Jabari Asim with Deborah Douglas, YONDER

Porter Square Books

Cover Photo

Feb

11

12:00am

Jabari Asim with Deborah Douglas, YONDER

By Porter Square Books

Porter Square Books is thrilled to present an event with Jabari Asim for his new novel, Yonder- lauded in a starred review from Booklist as "a mesmerizing touch of magical realism." He will be joined in conversation by award-winning journalist Deborah Douglas. This event is free and open to all.
The Water Dancer meets The Prophets in this spare, gripping, and beautifully rendered novel exploring love and friendship among a group of enslaved Black strivers in the mid-19th century. They call themselves the Stolen. Their owners call them captives. They are taught their captors’ tongues and their beliefs but they have a language and rituals all their own. In a world that would be allegorical if it weren’t saturated in harsh truths, Cato and William meet at Placid Hall, a plantation in an unspecified part of the American South. Subject to the whims of their tyrannical and eccentric captor, Cannonball Greene, they never know what harm may befall them: inhumane physical toil in the plantation’s quarry by day, a beating by night, or the sale of a loved one at any moment. It’s that cruel practice—the wanton destruction of love, the belief that Black people aren’t even capable of loving—that hurts the most. It hurts the reserved and stubborn William, who finds himself falling for Margaret, a small but mighty woman with self-possession beyond her years. And it hurts Cato, whose first love, Iris, was sold off with no forewarning. He now finds solace in his hearty band of friends, including William, who is like a brother; Margaret; Little Zander; and Milton, a gifted artist.
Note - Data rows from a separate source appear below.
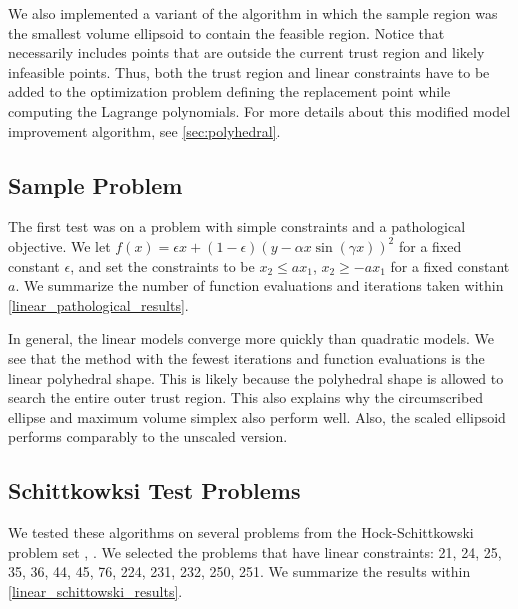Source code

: We also implemented a variant of the algorithm in which the sample region was the smallest volume ellipsoid to contain the feasible region.
Notice that necessarily includes points that are outside the current trust region and likely infeasible points.
Thus, both the trust region and linear constraints have to be added to the optimization problem defining the replacement point while computing the Lagrange polynomials.
For more details about this modified model improvement algorithm, see \cref{sec:polyhedral}.

\subsection{Sample Problem}
The first test was on a problem with simple constraints and a pathological objective.
We let $f(x) = \epsilon x + (1-\epsilon)(y - \alpha x \sin(\gamma x))^2$ for a fixed constant $\epsilon$, and set the constraints to be
$x_2 \le ax_1$, $x_2 \ge -ax_1$ for a fixed constant $a$.
We summarize the number of function evaluations and iterations taken within \cref{linear_pathological_results}.

In general, the linear models converge more quickly than quadratic models.
We see that the method with the fewest iterations and function evaluations is the linear polyhedral shape.
This is likely because the polyhedral shape is allowed to search the entire outer trust region.
This also explains why the circumscribed ellipse and maximum volume simplex also perform well.
Also, the scaled ellipsoid performs comparably to the unscaled version.

\subsection{Schittkowksi Test Problems}


We tested these algorithms on several problems from the Hock-Schittkowski problem set \cite{Schittkowski:1987:MTE:27135}, \cite{Hock1980}.
We selected the problems that have linear constraints: 21, 24, 25, 35, 36, 44, 45, 76, 224, 231, 232, 250, 251.
We summarize the results within \cref{linear_schittowski_results}.


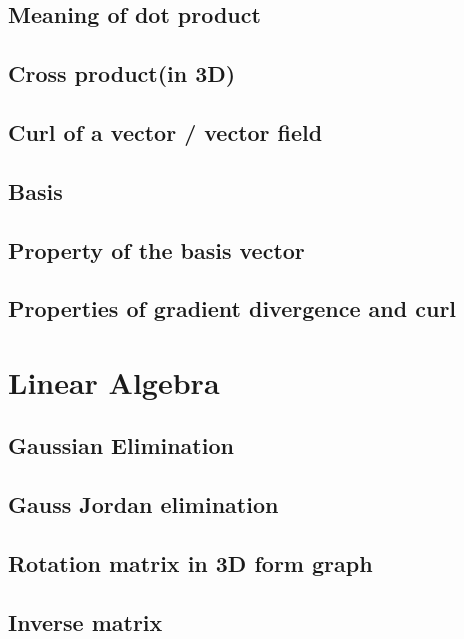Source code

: \subsection{Meaning of dot product}



\subsection{Cross product(in 3D)}


\subsection{Curl of a vector / vector field}


\subsection{Basis}


\subsection{Property of the basis vector}


\subsection{Properties of gradient divergence and curl}


\section{Linear Algebra}


\subsection{Gaussian Elimination}


\subsection{Gauss Jordan elimination}



\subsection{Rotation matrix in 3D form graph}



\subsection{Inverse matrix}



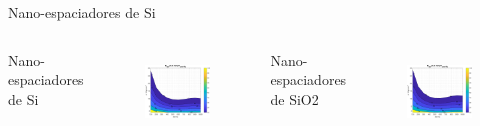\documentclass[spanish,a4paper]{beamer}%
\begin{document}
\begin{frame}{Nano-espaciadores de Si}
{			\begin{columns}
						\begin{block}{\centering Nano-espaciadores de Si }
						\end{block}
					\vspace{15pt}
						\begin{figure}[h]%
								\centering
										\includegraphics[width=\columnwidth]{rel_SiC}
								\label{fig:rel_SiC}%
						\end{figure}
						\vfill
					\vspace{-14pt}
						\begin{block}{\centering Nano-espaciadores de SiO2}
							\end{block}
					\vspace{16pt}\vfill
						\begin{figure}[h]%
								\centering
										\includegraphics[width=\columnwidth]{SiC_Rc}%
								\label{fig:SiC_Rc}%
						\end{figure}
						\vfill
				\end{columns}	
				\vfill
		}
	\end{frame}
\end{document}
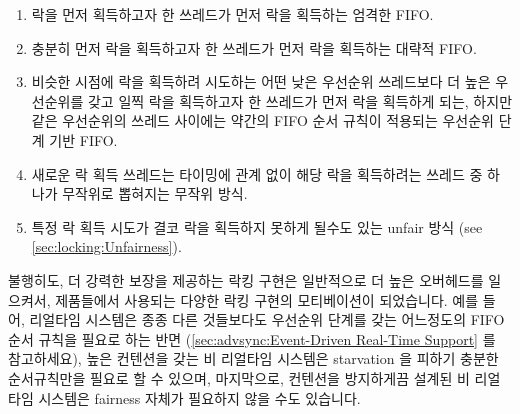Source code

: \begin{enumerate}
\item	락을 먼저 획득하고자 한 쓰레드가 먼저 락을 획득하는 엄격한 FIFO.
\item	충분히 먼저 락을 획득하고자 한 쓰레드가 먼저 락을 획득하는 대략적 FIFO.
\item	비슷한 시점에 락을 획득하려 시도하는 어떤 낮은 우선순위 쓰레드보다 더
	높은 우선순위를 갖고 일찍 락을 획득하고자 한 쓰레드가 먼저 락을
	획득하게 되는, 하지만 같은 우선순위의 쓰레드 사이에는 약간의 FIFO 순서
	규칙이 적용되는 우선순위 단계 기반 FIFO.
\item	새로운 락 획득 쓰레드는 타이밍에 관계 없이 해당 락을 획득하려는 쓰레드
	중 하나가 무작위로 뽑혀지는 무작위 방식.
\item	특정 락 획득 시도가 결코 락을 획득하지 못하게 될수도 있는 unfair 방식
	(see \cref{sec:locking:Unfairness}).

\end{enumerate}

불행히도, 더 강력한 보장을 제공하는 락킹 구현은 일반적으로 더 높은 오버헤드를
일으켜서, 제품들에서 사용되는 다양한 락킹 구현의 모티베이션이 되었습니다.
예를 들어, 리얼타임 시스템은 종종 다른 것들보다도 우선순위 단계를 갖는
어느정도의 FIFO 순서 규칙을 필요로 하는 반면
(\cref{sec:advsync:Event-Driven Real-Time Support} 를 참고하세요),
높은 컨텐션을 갖는 비 리얼타임 시스템은 starvation 을 피하기 충분한
순서규칙만을 필요로 할 수 있으며, 마지막으로, 컨텐션을 방지하게끔 설계된 비
리얼타임 시스템은 fairness 자체가 필요하지 않을 수도 있습니다.

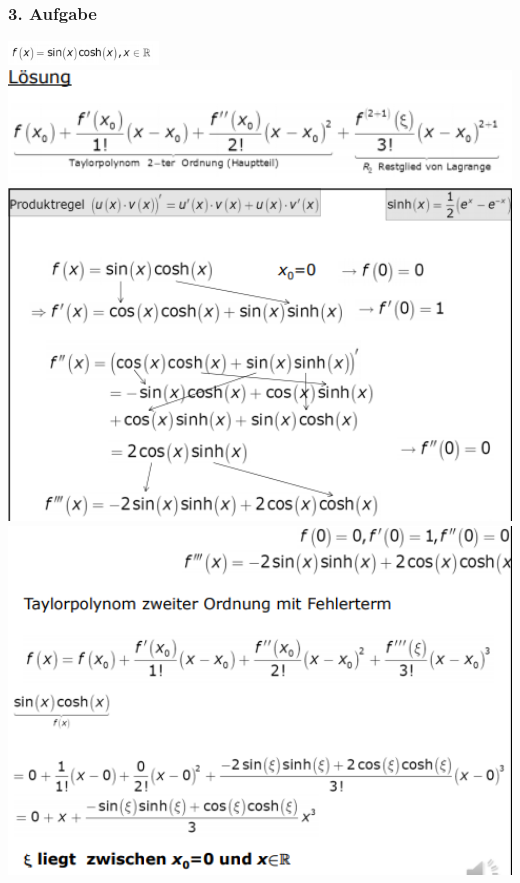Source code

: \documentclass[12pt,a4paper]{article}
\begin{document}
\subsubsection{3. Aufgabe}
\includegraphics[width=0.3\textwidth]{Bilder/S1/18.png}\\
\includegraphics[width=1\textwidth]{Bilder/S1/19.png}\\
\includegraphics[width=1\textwidth]{Bilder/S1/20.png}\\
\includegraphics[width=1\textwidth]{Bilder/S1/21.png}\\
\end{document}
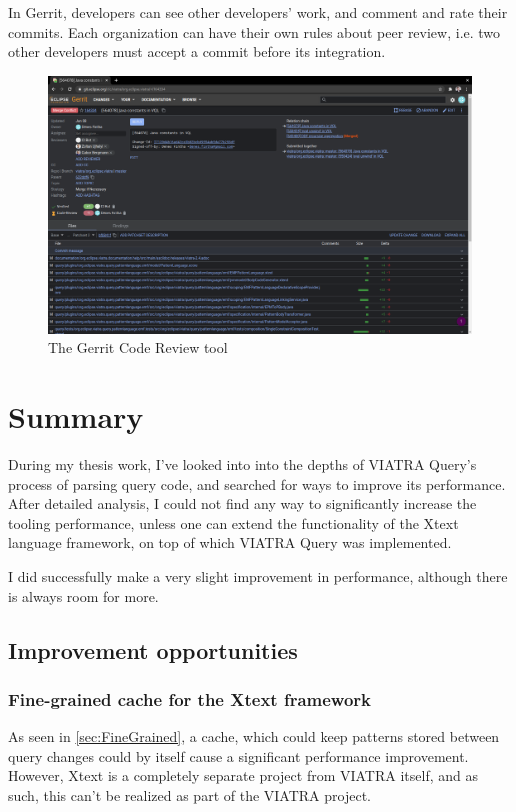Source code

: \documentclass[11pt,a4paper,oneside]{report}
\begin{document}
In Gerrit, developers can see other developers' work, and comment and rate their
commits. Each organization can have their own rules about peer review, i.e. two
other developers must accept a commit before its integration.

\begin{figure}[ht]
\centering
\includegraphics[width=150mm, keepaspectratio]{figures/gerrit.png}
\caption{The Gerrit Code Review tool}
\label{fig:gerrit}
\end{figure}

\chapter{Summary}

During my thesis work, I've looked into into the depths of VIATRA Query's
process of parsing query code, and searched for ways to improve its performance.
After detailed analysis, I could not find any way to significantly increase the
tooling performance, unless one can extend the functionality of the Xtext
language framework, on top of which VIATRA Query was implemented.

I did successfully make a very slight improvement in performance, although there
is always room for more.

\section{Improvement opportunities}

\subsection{Fine-grained cache for the Xtext framework}
As seen in \ref{sec:FineGrained}, a cache, which could keep patterns stored
between query changes could by itself cause a significant performance
improvement. However, Xtext is a completely separate project from VIATRA itself,
and as such, this can't be realized as part of the VIATRA project.
\end{document}
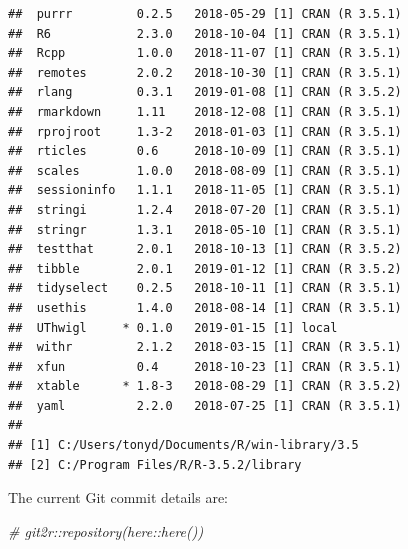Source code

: \documentclass[]{elsarticle} %
\newenvironment{Shaded}{\begin{snugshade}}{\end{snugshade}}
\newcommand{\CommentTok}[1]{\textcolor[rgb]{0.56,0.35,0.01}{\textit{#1}}}
\begin{document}
\begin{verbatim}
##  purrr         0.2.5   2018-05-29 [1] CRAN (R 3.5.1)
##  R6            2.3.0   2018-10-04 [1] CRAN (R 3.5.1)
##  Rcpp          1.0.0   2018-11-07 [1] CRAN (R 3.5.1)
##  remotes       2.0.2   2018-10-30 [1] CRAN (R 3.5.1)
##  rlang         0.3.1   2019-01-08 [1] CRAN (R 3.5.2)
##  rmarkdown     1.11    2018-12-08 [1] CRAN (R 3.5.1)
##  rprojroot     1.3-2   2018-01-03 [1] CRAN (R 3.5.1)
##  rticles       0.6     2018-10-09 [1] CRAN (R 3.5.1)
##  scales        1.0.0   2018-08-09 [1] CRAN (R 3.5.1)
##  sessioninfo   1.1.1   2018-11-05 [1] CRAN (R 3.5.1)
##  stringi       1.2.4   2018-07-20 [1] CRAN (R 3.5.1)
##  stringr       1.3.1   2018-05-10 [1] CRAN (R 3.5.1)
##  testthat      2.0.1   2018-10-13 [1] CRAN (R 3.5.2)
##  tibble        2.0.1   2019-01-12 [1] CRAN (R 3.5.2)
##  tidyselect    0.2.5   2018-10-11 [1] CRAN (R 3.5.1)
##  usethis       1.4.0   2018-08-14 [1] CRAN (R 3.5.1)
##  UThwigl     * 0.1.0   2019-01-15 [1] local         
##  withr         2.1.2   2018-03-15 [1] CRAN (R 3.5.1)
##  xfun          0.4     2018-10-23 [1] CRAN (R 3.5.1)
##  xtable      * 1.8-3   2018-08-29 [1] CRAN (R 3.5.2)
##  yaml          2.2.0   2018-07-25 [1] CRAN (R 3.5.1)
## 
## [1] C:/Users/tonyd/Documents/R/win-library/3.5
## [2] C:/Program Files/R/R-3.5.2/library
\end{verbatim}

The current Git commit details are:

\begin{Shaded}
\begin{Highlighting}[]
\CommentTok{# git2r::repository(here::here())}
\end{Highlighting}
\end{Shaded}
\end{document}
There is also Pandora, with thick braids and long limbs, whose beauty calls to him. Their relationships begin to fray when a visiting minister with a mysterious past starts to fill their heads with ideas about independence. He tells them that with freedom comes the right to choose the small things—when to dine, when to begin and end work—as well as the big things, such as whom and how to love. Do they follow the preacher and pursue the unknown? Confined in a landscape marked by deceit and uncertainty, who can they trust? In an elegant work of monumental imagination that will reorient how we think of the legacy of America’s shameful past, Jabari Asim presents a beautiful, powerful, and elegiac novel that examines intimacy and longing in the quarters while asking a vital question: What would happen if an enslaved person risked everything for love?
Jabari Asim is a writer and multidisciplinary artist. He directs the MFA program in creative writing at Emerson College, where he is also the Elma Lewis Distinguished Fellow in Social Justice. His nonfiction books include The N Word: Who Can Say It, Who Shouldn’t, and Why; What Obama Means: For Our Culture, Our Politics, Our Future; Not Guilty: Twelve Black Men Speak Out on Law, Justice, and Life; and We Can’t Breathe: On Black Lives, White Lies, and the Art of Survival. His books for children include Whose Toes Are Those? and Preaching to the Chickens: The Story of Young John Lewis. His works of fiction include A Taste of Honey and Only the Strong.
Deborah Douglas is an award-winning journalist, cultural critic, and thought leader specializing in the African American lived experience.
Deborah lives in Chicago, where she was born, but is a self-described product of the Great Migration: She started school in post-uprising Detroit and came of age in metro Memphis. After graduating from Northwestern University, she traveled the country as a reporter, landing in Jackson, Mississippi. She’s taught best practices to journalists in Karachi, Pakistan, taught in South Africa twice, studied HIV and malaria prevention in Tanzania, and traveled to Kenya, Tunisia, and Senegal, and throughout Europe. She is currently the Eugene S. Pulliam Distinguished Visiting Professor at DePauw University, creating courses to show student-journalists how to center marginalized voices in their work.
She served as the managing editor of MLK50: Justice Through Journalism, a reporting project examining the economic realities of Memphis, Tennessee, 50+ years since Dr. Martin Luther King Jr. was assassinated there. Previously, she was the No. 2 at the Chicago Sun-Times editorial page and a columnist. She served as an adjunct lecturer at Medill where she designed a Civil Rights Act of 1964 graduate capstone, and has contributed to VICE, Time, American Prospect, The Root, The Grio and The (NAACP) Crisis magazine. She is a senior leader at The OpEd Project, an initiative that amplifies underrepresented expert voices. In her career, she’s had the honor of speaking with civil rights icons, including Rev. Jesse Jackson, Rev. James Lawson, Diane Nash, Bernard Lafayette, Bree Newsome, Rev. Bernice King, and Rev. Martin King III. Her work has been cited by the New York Times, and she’s won numerous awards for her writing for Oprah magazine and other outlets.